Frontmen Ben Goldwasser ’05 and Andrew VanWyngarden ’05 have openly declared that “Congratulations” is not a singles album.
“We’d rather people hear the whole album as an album and see what tracks jump out rather than the ones that get played on the radio – if anything gets played on the radio,” Goldwasser said in an interview with NME.com.
Indeed, my first once-over of “Congratulations” did not impress me, partially because nothing grabbed me. But it wasn’t just that; I also felt overwhelmed. I heard punk tributes to Dan Treacy and Brian Eno (each of whom get a song named after them), 12 minutes of orchestral psychedelica in “Siberian Breaks,” and extraneous do-wop and jazz flute in “Flash Delerium.” I didn’t understand how the pieces fit together, and I figured that MGMT was trying to do too much.
But after a few more listens, something clicked. Now the album is virtually on repeat in my dorm room. The songs play through my head in class, in the fitness center, and as I eat scrumptious Usdan panini. So, what exactly caused this subjective shift? How is it that I can’t get these supposedly “non-catchy” songs out of my brain?
The answer to these questions is twofold. First, MGMT has crafted an album of musical subtlety in which the hooks don’t jump out right away. Instead, they hold back in a larger framework, waiting to be discovered. Second, in the vein of “Oracular,” the music on “Congratulations” is as much about the ideas behind the songs as it is about their sound. Idiosyncratic structures and poetic lyrics coalesce and beg to be pondered further, so that an hour, a day, a week after hearing the songs for the first time, the listener is drawn back, only to encounter the hidden poppiness of numbers like the aggressively trippy “It’s Working” with its Beach Boys-esque ending, or “Someone’s Missing,” which starts out slow and spacey before exploding into a joyous Motown jam. I found myself listening more closely to the parts of songs I didn’t like at first in anticipation of the parts that I did, and I began to develop a more holistic appreciation of the music.
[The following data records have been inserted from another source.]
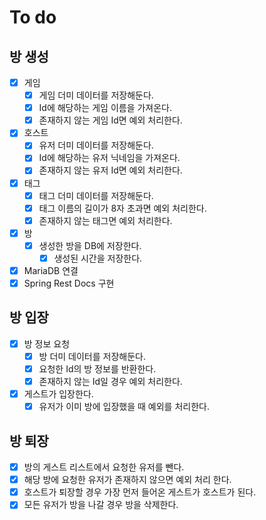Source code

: # To do

## 방 생성

- [x] 게임
    - [x] 게임 더미 데이터를 저장해둔다.
    - [x] Id에 해당하는 게임 이름을 가져온다.  
    - [x] 존재하지 않는 게임 Id면 예외 처리한다.
- [x] 호스트
    - [x] 유저 더미 데이터를 저장해둔다.
    - [x] Id에 해당하는 유저 닉네임을 가져온다.
    - [x] 존재하지 않는 유저 Id면 예외 처리한다.
- [x] 태그
    - [x] 태그 더미 데이터를 저장해둔다.
    - [x] 태그 이름의 길이가 8자 초과면 예외 처리한다.
    - [x] 존재하지 않는 태그면 예외 처리한다.
- [x] 방
    - [x] 생성한 방을 DB에 저장한다.
        - [x] 생성된 시간을 저장한다.
- [x] MariaDB 연결
- [x] Spring Rest Docs 구현

## 방 입장
- [x] 방 정보 요청
    - [x] 방 더미 데이터를 저장해둔다.
    - [x] 요청한 Id의 방 정보를 반환한다.
    - [x] 존재하지 않는 Id일 경우 예외 처리한다.
- [x] 게스트가 입장한다.
  - [x] 유저가 이미 방에 입장했을 때 예외를 처리한다.

## 방 퇴장
- [x] 방의 게스트 리스트에서 요청한 유저를 뺀다.
- [x] 해당 방에 요청한 유저가 존재하지 않으면 예외 처리 한다.
- [x] 호스트가 퇴장할 경우 가장 먼저 들어온 게스트가 호스트가 된다.
- [x] 모든 유저가 방을 나갈 경우 방을 삭제한다.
When asked in a SPIN.com interview what about “Congratulations” would most surprise listeners, VanWyngarden replied, “The honesty of it; it’s very plaintive. In a weird way, it’s like a soul record.”
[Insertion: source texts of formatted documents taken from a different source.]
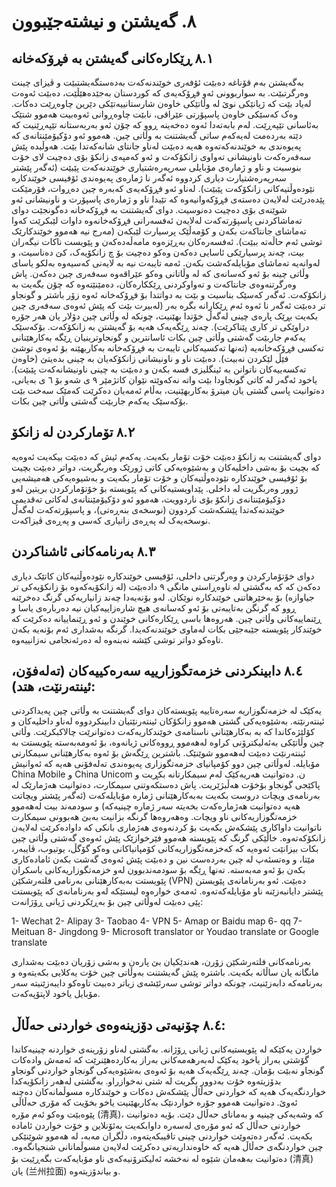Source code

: # ٨. گەیشتن و نیشتەجێبوون


## ٨.١ ڕێکارەکانی گەیشتن بە فڕۆکەخانە
بەگەیشتن بەم قۆناغە دەبێت ئۆفەری خوێندنەکەت بەدەستگەیشتبێت و ڤیزای چینت وەرگرتبێت. بە سواربوونی ئەو فڕۆکەیەی کە کوردستان بەجێدەهێڵێت، دەبێت ئەوەت لەیاد بێت کە ژیانێکی نوێ لە وڵاتێکی خاوەن شارستانییەتێکی دێرین چاوەڕێت دەکات. وەک کەسێکی خاوەن پاسپۆرتی عێراقی، نابێت چاوەڕوانی ئەوەبیت هەموو شتێک بەئاسانی تێپەڕێت. لەم بابەتەدا ئەوە دەخەینە ڕوو کە چۆن ئەو بەربەستانە تێپەڕێنیت کە دێتە بەردەمت لەیەکەم ساتی گەیشتنت بە وڵاتی چین. 
هەموو ئەو دۆکیۆمێنتانەی کە پەیوەندی بە خوێندنەکەتەوە هەیە دەبێت لەناو جانتای شانەکەتدا بێت. هەوڵبدە پێش سەفەرەکەت ناونیشانی تەواوی زانکۆکەت و ئەو کەمپەی زانکۆ بۆی دەچیت لای خۆت بنوسیت و ناو و ژمارەی مۆبایلی سەرپەرەشتیاری خوێندنەکەت پێبێت (ئەگەر پێشتر سەرپەرەشتیارت دیاری کردووە ئەگەر نا ژمارەی پەیوەندی ئۆفیسی خوێندکارە نێودەوڵتیەکانی زانکۆکەت پێبێت). لەناو ئەو فڕۆکەیەی کەبەرە چین دەڕوات، فۆرمێکت پێدەدرێت لەلایەن دەستەی فڕۆکەوانیەوە کە تێیدا ناو و ژمارەی پاسپۆرت و ناونیشانی ئەو شوێنەی بۆی دەچیت دەنوسیت. دوای گەیشتنت بە فڕۆکەخانە دەگونجێت دوای تەماشاکردنی پاسپۆرتەکەت لەلایەن ئەفسەرانی فڕۆکەخانەوە داوات لێبکرێت کەوا تەماشای جانتاکەت بکەن و کۆمەڵێک پرسیارت لێبکەن (مەرج نیە هەموو خوێندکارێک توشی ئەم حاڵەتە ببێت). ئەفسەرەکان بەڕێزەوە مامەڵەدەکەن و پێویست ناکات نیگەران بیت، چەند پرسیارێکی ئاسایی دەکەن وەکو دەچیت بۆ چ زانکۆیەک، کێ دەناسیت، و لەوانەیە تەماشای مۆبایلەکەشت بکەن. ئەمە تایبەت نیە بە لایەنی کەسیەوە بەلکو یاسای وڵاتی چینە بۆ ئەو کەسانەی کە لە وڵاتانی وەکو عێراقەوە سەفەری چین دەکەن.
پاش وەرگرتنەوەی جانتاکەت و تەواوکردنی ڕێککارەکان، دەمێنێتەوە کە چۆن بگەیت بە زانکۆکەت. ئەگەر کەسێک بناسیت و بێت بە دواتتدا بۆ فڕۆکەخانە ئەوە زۆر باشتر و گونجاو تر دەبێت ئەگەر نا ئەوە ئەم ڕێکارانە بگرە بەر (لەبیرت بێت کە پێش ئەوەی سەفەری چین بکەیت بڕێک پارەی چینی لەگەڵ خۆتدا بهێنیت، چونکە لە وڵاتی چین دۆلار یان هەر جۆرە دراوێکی تر کاری پێناکرێت). چەند ڕێگەیەک هەیە بۆ گەیشتن بە زانکۆکەت. بۆکەسێک یەکەم جاربێت گەشتی وڵاتی چین بکات ئاسانترین و گونجاوترینیان ڕێگە بەکارهێنانی تەکسی فڕۆکەخانەیە (تەنها تەکسیەکانی تایبەت بە فڕۆکەخانە بەکاربهێنە بۆ ئەوەی توشێ فێڵ لێکردن نەبیت). دەبێت ناو و ناونیشانی زانکۆکەیان بە چینی بدەیتێ (خاوەن تەکسەییەکان ناتوانن بە ئینگلیزی قسە بکەن و دەبێت بە چینی ناونیشانەکەت پێبێت). یاخود ئەگەر لە کاتی گونجاودا بێت واتە نەکەوێتە نێوان کاتژمێر ٩ ی شەو بۆ ٦ ی بەیانی، دەتوانیت پاسی گشتی یان میترۆ بەکاربهێنیت، بەڵام ئەمەیان دەکرێت کەمێک سەخت بێت بۆکەسێک یەکەم جاربێت گەشتی وڵاتی چین بکات.


## ٨.٢ تۆمارکردن لە زانکۆ
دوای گەیشتنت بە زانکۆ دەبێت خۆت تۆمار بکەیت. یەکەم ئیش کە دەبێت بیکەیت ئەوەیە کە بچیت بۆ بەشی داخلیەکان و بەشێوەیەکی کاتی ژورێک وەربگریت، دواتر دەبێت بچیت بۆ ئۆفیسی خوێندکارە نێودەوڵتیەکان و خۆت تۆمار بکەیت و بەشیوەیەکی هەمیشەیی ژوور وەربگریت لە داخلی. پێداویستیەکانی کە پێویستە بۆ خۆتۆمارکردن بریتین لەو دۆکیۆمێنتانەی زانکۆ بۆی ناردوویت، هەموو ئەو دۆکیۆمێنتانەی لەکاتی تەقدیمی خوێندنەکەتدا پێشکەشت کردوون (نوسخەی بنەڕەتی)، و پاسپۆرتەکەت لەگەڵ نوسخەیەک لە پەڕەی زانیاری کەسی و پەڕەی ڤیزاکەت.

## ٨.٣ بەرنامەکانی ئاشناکردن
دوای خۆتۆمارکردن و وەرگرتنی داخلی، ئۆفیسی خوێندکارە نێودەوڵتیەکان کاتێک دیاری دەکەن کە کە بەگشتی لە ناوەڕاستی مانگی ٩ دادەبێت (لە زانکۆیەکەوە بۆ زانکۆیەکی تر جیاوازە) بۆ بەخێرهاتنی خوێندکارە نوێکان. لەو بۆنەیەدا چەند زانیاریەکی گرنگ دەخرێنە ڕوو کە گرنگن بەتایبەتی بۆ ئەو کەسانەی هیچ شارەزاییەکیان نیە دەربارەی یاسا و ڕێنماییەکانی وڵاتی چین. هەروەها باسی ڕێکارەکانی خوێندن و ئەو ڕێنماییانە دەکرێت کە خوێندکار پێویستە جێبەجێی بکات لەماوی خوێندنەکەیدا. گرنگە بەشداری ئەم بۆنەیە بکەن تاوەکو دواتر توشی کێشە نەبنەوە لە دەرئەنجامی نەزانییەوە.

## ٨.٤ دابینکردنی خزمەتگوزارییە سەرەکییەکان (تەلەفۆن، ئینتەرنێت، هتد):
یەکێک لە خزمەتگوزاریە سەرەتاییە پێویستەکان دوای گەیشتنت بە وڵاتی چین پەیداکردنی ئینتەرنێتە. بەشێوەیەکی گشتی هەموو زانکۆکان ئینتەرنێتیان دابینکردووە لەناو داخلیەکان و کۆلێژەکاندا کە بە بەکارهێنانی ناسنامەی خوێندکاریەکەت دەتوانرێت چالاکبکرێت. وڵاتی چین وڵاتێکی بەئەلیکترۆنی کراوە لەهەموو ڕووەکانی ژیانەوە، بۆ ئەومەبەستە پێویستت بە ئینتەرنێت دەبێت لەهەموو شوێنێک. باشترین ڕێگەش بۆ ئەوە بەکارهێنانی سیمکارتی مۆبایلە. لەوڵاتی چین دوو کۆمپانیای خزمەتگوزاری پەیوەندی تەلەفۆنی هەیە کە ئەوانیش China Mobile و China Unicom ن. دەتوانیت هەریەکێک لەم سیمکارتانە بکڕیت و پاکێجی گونجاو بۆخۆت هەڵبژێریت. پاش دەستکەوتنی سیمکارت، دەتوانیت هەژمارێک لە بەرنامەی ویچات دروست بکەیت بەبەکارهێنانی ژمارە مۆبایلەکەت (ئەگەر پێشتر ویچاتت هەیە دەتوانیت هەژمارەکەت بخەیتە سەر ژمارە چینیەکە) و سودمەند بیت لەهەموو خزمەتگوزاریەکانی ناو ویچات. وەهەروەها گرنگە بزانیت بەبێ هەبوونی سیمکارت ناتوانیت داواکاری پێشکەش بکەیت بۆ کردنەوەی هەژماری بانکی کە داوادەکرێت لەلایەن زانکۆکەتەوە. 
خاڵێکی گرنگ کە پێویستە هەموو فێرخوازێک پێش ئەوەی گەشتی وڵاتی چین بکات بیزانێت ئەوەیە کە کەخزمەتگوزاریەکانی کۆمپانیاکانی وەکو گۆگڵ، یوتیوب، ڤایبەر، مێتا، و وەتسئەپ لە چین بەردەست نین و دەبێت پێش ئەوەی گەشت بکەن ئامادەکاری بکەن بۆ ئەو مەبەستە. تەنها ڕێگە بۆ سودمەندبوون لەو خزمەتگوزاریەکانی باسکران پێویستت بەبەکارهێنانی بەرنامی فلتەرشکێن (VPN) دەبێت. ئەو بەرنامانەی پێویستن پێشتر دایانبەزێنە ناو مۆبایلەکەتەوە. ئەمەی خوارەوە لیستێکە لەو بەرنامانەی کە پێویستت پێی دەبێت لەوڵاتی چین بۆ بەڕێکردنی ژیانی ڕۆژانەت:

1-	Wechat
2-	Alipay
3-	Taobao
4-	VPN
5-	Amap or Baidu map
6-	qq
7-	Meituan
8-	Jingdong
9-	Microsoft translator or Youdao translate or Google translate

بەرنامەکانی فلتەرشکێن زۆرن، هەندێکیان بێ پارەن و بەشی زۆریان دەبێت بەشداری مانگانە یان ساڵانە بکەیت. باشترە پێش گەیشتنت بەوڵاتی چین خۆت یەکلایی بکەیتەوە و بەرنامەکە دابەزێنیت، چونکە دواتر توشی سەرئێشەی زیاتر دەبیت تاوەکو دایبەزێنیتە سەر مۆبایل یاخود لاپتۆپەکەت.

## ٨.٤ چۆنیەتی دۆزینەوەی خواردنی حەڵاڵ:

خواردن یەکێکە لە پێویستیەکانی ژیانی ڕۆژانە. بەگشتی لەناو زۆرینەی خواردنە چینیەکاندا گۆشتی بەراز یاخود یەکێک لەبەرهەمەکانی بەراز بەکاردەهێنرێت کە ئەمەش وادەکات گونجاو نەبێت بۆمان. چەند ڕێگەیەک هەیە بۆ ئەوەی بەشێوەیەکی گونجاو خواردنی گونجاو بدۆزیتەوە خۆت بەدوور بگریت لە شتی نەخوازراو. بەگشتی لەهەر زانکۆیەکدا خواردنگەیەک هەیە کە خواردنی حەڵاڵ پێشکەش دەکات و خوێندکارە مسوڵمانەکان دەچنە ئەوێ. دەتوانیت هەموو جۆرە خواردنێک بەکاربهێنیت یاخو بخۆیت کە مۆری حەڵاڵی پێوەبێت وەکو ئەم مۆرە (清真)، کە وشەیەکی چینیە و بەمانای حەڵال دێت. بۆیە دەتوانیت خواردنی حەڵال کە ئەو مۆرەی لەسەرە داوابکەیت بەئۆنلاین و خۆت خواردن ئامادە بکەیت. ئەگەر دەتەوێت خواردنی چینی تاقیبکەیتەوە، دڵگران مەبە، لە هەموو شوێنێکی چین خواردنگەی حەڵاڵ هەیە کە خاوەنداریەتی دەکرێت لەلایەن مسوڵمانانی شنجیانگەوە. دەتوانیت بەهەمان شێوە لە نەخشە ئەلیکترۆنیەکەی ناو مۆبایەکەت بگەڕێیت بۆ (清真) یان (兰州拉面) و بیاندۆزیتەوە.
For a “hip indie band,” I’m convinced that their success is a result of the fact that they are less concerned with looking cool than with honesty. Maybe it’s the way that they insert musical allusions to the Beach Boys into songs about drug use in a totally non-cynical manner. Who knows. But there’s definitely something at play here that is distinctively un-stilted, un-hip, that many will find refreshing. “Congratulations” is less about trying to do too much than it is about expressing yourself on your own terms.